Ce ratio apparait pour la première fois dans les éléments d'Euclide, prouvant ainsi que cette proportion était connue. Euclide parle du « partage en extrême et moyenne raison » d'un segment AB, c'est-à-dire le point C tel que le rapport de la longueur du segment sur la partie la plus importante soit égal au rapport de cette partie sur la plus petite (AB/AC = AC/CB). Ce rapport est équivalent au nombre d'or, dont la valeur algébrique n'a été calculée que bien plus tard. Mais il n'y ajoute aucun commentaire esthétique. À quelques exceptions près, il restera peu utilisé dans l'art antique. Marguerite Neveux, dans son livre: Radiographie d'un mythe, démontrera que les affirmations témoignant de la récurrence de ce rapport d'harmonie dans l'architecture grecque ou égyptienne sont basées sur des généralités abusives et des approximations. La confusion y est volontairement entretenue entre l'inverse du nombre d'or : 0,618 et 5/8 = 0,625, proportion banale et très utilisée en peinture comme en architecture.

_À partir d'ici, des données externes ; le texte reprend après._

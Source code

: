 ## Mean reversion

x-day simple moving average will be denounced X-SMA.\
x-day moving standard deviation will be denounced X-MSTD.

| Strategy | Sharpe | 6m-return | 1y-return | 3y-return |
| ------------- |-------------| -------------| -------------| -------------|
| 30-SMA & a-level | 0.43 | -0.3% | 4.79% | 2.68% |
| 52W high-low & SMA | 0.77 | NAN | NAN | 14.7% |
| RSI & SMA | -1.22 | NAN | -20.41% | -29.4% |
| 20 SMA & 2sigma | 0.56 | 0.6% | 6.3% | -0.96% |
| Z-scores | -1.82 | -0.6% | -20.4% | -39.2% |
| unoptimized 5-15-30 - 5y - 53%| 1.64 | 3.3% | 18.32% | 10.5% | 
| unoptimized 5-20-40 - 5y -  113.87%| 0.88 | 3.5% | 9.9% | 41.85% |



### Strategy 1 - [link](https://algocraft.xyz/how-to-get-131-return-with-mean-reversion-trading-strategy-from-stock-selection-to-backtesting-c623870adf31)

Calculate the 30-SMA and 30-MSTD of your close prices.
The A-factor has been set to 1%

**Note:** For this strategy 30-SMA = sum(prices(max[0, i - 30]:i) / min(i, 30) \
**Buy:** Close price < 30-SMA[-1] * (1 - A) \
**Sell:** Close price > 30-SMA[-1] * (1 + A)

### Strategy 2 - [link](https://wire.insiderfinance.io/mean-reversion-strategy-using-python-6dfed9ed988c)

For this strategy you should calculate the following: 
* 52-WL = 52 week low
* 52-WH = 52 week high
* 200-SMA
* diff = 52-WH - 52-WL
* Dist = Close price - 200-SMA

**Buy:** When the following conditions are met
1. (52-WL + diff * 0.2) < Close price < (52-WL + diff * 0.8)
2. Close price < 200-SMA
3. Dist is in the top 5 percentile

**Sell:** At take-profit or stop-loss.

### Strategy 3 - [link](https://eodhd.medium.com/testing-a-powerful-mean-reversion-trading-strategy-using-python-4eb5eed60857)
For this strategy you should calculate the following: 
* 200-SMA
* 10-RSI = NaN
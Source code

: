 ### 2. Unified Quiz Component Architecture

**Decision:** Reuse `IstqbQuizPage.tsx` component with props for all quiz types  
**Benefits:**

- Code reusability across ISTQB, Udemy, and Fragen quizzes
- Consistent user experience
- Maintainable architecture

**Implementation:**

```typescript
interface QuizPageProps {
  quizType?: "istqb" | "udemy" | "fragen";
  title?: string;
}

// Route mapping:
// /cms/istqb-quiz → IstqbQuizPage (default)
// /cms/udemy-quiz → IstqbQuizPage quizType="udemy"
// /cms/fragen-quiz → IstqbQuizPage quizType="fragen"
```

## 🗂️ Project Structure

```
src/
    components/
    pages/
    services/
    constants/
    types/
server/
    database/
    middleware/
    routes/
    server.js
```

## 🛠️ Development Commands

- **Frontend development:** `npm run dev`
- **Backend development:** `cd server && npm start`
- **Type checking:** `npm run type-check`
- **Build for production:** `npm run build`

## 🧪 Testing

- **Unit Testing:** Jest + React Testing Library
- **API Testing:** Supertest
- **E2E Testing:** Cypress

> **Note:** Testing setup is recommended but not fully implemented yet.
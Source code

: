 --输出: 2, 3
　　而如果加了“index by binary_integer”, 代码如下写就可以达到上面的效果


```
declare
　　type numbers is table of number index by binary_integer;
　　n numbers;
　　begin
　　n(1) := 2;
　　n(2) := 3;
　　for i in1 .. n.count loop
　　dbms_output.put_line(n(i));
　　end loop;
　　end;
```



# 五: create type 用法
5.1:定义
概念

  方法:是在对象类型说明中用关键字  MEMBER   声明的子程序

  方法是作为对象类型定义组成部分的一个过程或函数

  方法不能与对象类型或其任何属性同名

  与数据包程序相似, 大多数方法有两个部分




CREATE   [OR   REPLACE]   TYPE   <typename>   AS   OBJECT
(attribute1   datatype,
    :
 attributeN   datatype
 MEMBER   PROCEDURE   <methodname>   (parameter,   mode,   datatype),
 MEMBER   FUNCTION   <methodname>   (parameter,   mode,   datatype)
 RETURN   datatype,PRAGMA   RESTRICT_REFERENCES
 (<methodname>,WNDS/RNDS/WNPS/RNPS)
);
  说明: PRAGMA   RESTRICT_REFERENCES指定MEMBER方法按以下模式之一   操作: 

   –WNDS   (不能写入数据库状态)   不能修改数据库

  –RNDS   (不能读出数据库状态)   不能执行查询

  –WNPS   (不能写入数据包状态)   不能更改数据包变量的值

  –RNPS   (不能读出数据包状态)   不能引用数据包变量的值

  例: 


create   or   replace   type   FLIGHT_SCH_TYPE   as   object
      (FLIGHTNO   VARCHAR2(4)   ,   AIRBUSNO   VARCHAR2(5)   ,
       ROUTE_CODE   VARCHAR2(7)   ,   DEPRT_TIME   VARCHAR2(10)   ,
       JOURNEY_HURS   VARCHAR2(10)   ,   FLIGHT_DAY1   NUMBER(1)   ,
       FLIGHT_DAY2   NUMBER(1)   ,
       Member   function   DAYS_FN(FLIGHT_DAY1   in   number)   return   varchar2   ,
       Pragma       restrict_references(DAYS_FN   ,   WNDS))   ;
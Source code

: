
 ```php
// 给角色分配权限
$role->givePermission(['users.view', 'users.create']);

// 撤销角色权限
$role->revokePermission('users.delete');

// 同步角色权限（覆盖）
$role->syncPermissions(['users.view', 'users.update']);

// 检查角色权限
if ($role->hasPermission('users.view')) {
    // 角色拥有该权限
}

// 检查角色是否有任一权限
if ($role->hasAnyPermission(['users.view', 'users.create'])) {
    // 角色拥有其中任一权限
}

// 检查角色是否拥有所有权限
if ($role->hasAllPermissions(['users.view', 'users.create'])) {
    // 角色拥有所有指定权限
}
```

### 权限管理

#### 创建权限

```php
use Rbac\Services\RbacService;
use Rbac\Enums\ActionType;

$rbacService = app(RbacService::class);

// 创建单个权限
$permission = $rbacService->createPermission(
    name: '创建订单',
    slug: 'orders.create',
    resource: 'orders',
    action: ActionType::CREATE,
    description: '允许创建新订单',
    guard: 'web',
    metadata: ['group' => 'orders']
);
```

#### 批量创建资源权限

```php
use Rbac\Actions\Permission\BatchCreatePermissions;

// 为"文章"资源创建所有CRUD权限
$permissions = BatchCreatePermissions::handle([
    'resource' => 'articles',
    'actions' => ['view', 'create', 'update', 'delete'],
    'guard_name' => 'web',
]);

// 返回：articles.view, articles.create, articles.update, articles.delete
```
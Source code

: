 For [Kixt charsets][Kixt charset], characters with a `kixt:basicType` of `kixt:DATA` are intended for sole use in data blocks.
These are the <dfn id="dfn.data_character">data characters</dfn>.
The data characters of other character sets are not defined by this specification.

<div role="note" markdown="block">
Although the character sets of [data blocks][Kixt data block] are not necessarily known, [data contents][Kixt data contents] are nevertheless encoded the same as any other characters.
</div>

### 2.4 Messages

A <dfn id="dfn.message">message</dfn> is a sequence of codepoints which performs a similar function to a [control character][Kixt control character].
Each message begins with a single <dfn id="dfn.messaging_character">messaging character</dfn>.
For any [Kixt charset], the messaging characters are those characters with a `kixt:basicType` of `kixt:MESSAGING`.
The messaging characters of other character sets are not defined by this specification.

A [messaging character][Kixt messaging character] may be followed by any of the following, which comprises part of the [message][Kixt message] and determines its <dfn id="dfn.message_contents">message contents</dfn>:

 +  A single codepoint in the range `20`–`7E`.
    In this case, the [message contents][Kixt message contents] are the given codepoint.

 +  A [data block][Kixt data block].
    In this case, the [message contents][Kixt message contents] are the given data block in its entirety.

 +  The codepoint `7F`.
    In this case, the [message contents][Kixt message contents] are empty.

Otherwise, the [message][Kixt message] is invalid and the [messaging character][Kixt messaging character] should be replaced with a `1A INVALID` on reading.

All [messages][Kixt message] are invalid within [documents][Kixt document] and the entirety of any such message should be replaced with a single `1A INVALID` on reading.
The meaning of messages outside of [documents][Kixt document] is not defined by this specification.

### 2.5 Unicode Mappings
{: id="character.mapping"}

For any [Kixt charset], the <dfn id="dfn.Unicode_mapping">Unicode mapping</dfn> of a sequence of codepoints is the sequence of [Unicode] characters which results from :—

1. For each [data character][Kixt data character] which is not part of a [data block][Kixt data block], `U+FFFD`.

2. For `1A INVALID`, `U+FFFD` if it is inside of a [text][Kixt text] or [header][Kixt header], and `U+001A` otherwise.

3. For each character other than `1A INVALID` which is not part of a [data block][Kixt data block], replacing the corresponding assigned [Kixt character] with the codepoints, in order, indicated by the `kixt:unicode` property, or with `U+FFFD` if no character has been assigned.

L'avènement tardif d'une équation géométrique.

Il réapparaitra à la Renaissance, sous la plume d'un moine franciscain italien du nom de Luca Pacioli, qui dans un livre illustré par Léonard de Vinci, l'associe à un idéal envoyé du ciel et lui donne pour la première fois le nom de divine proportion. Mais sa véritable popularité débute avec Adolf Zeising au milieu du XIXe siècle, puis surtout avec Matila Ghyka qui en attribue la paternité à Pythagore (curieuse démarche quand on sait que l'approche mathématique des pythagoriciens était initialement bloquée par le préjugé selon lequel tout nombre devait être rationnel).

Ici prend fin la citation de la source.